__Extracted data entries__
┌────────

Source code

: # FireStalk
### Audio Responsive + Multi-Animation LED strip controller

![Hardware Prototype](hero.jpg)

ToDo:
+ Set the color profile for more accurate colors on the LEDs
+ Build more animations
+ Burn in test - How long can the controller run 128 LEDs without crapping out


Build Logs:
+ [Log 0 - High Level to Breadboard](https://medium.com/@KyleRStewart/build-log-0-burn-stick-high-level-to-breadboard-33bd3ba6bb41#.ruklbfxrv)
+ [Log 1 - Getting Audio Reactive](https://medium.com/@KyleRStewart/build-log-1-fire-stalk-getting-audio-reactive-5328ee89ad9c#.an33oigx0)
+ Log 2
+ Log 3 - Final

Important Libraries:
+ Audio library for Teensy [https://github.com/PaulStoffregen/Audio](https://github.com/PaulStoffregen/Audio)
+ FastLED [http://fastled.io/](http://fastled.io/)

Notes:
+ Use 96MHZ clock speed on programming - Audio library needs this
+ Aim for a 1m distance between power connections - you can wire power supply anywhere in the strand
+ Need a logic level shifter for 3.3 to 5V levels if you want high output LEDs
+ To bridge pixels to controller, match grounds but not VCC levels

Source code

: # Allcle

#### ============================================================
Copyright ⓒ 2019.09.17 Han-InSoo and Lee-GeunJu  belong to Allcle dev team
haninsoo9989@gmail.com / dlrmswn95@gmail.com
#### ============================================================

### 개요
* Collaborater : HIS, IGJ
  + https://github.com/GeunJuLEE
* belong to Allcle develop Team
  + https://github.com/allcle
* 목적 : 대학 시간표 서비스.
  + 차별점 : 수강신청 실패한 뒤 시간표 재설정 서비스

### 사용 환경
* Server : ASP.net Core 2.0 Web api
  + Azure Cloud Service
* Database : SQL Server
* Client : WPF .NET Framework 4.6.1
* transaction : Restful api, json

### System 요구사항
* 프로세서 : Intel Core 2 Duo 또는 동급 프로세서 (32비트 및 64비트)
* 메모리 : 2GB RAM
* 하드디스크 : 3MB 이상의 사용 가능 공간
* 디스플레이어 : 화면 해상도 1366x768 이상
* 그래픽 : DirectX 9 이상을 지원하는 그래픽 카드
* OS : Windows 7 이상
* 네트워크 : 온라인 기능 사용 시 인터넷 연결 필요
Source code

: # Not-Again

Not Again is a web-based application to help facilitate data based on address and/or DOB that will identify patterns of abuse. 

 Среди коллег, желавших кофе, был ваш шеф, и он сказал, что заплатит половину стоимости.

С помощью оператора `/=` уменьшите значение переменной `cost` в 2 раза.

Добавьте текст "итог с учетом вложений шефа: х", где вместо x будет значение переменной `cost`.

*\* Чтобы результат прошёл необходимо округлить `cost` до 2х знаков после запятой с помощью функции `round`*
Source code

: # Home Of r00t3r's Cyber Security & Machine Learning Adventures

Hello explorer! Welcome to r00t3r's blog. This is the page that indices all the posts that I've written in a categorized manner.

└────────

__Assigned task__
From the entries above, select each line containing the string "github".

__Response for this exercise__
+ Audio library for Teensy [https://github.com/PaulStoffregen/Audio](https://github.com/PaulStoffregen/Audio)
  + https://github.com/GeunJuLEE
  + https://github.com/allcle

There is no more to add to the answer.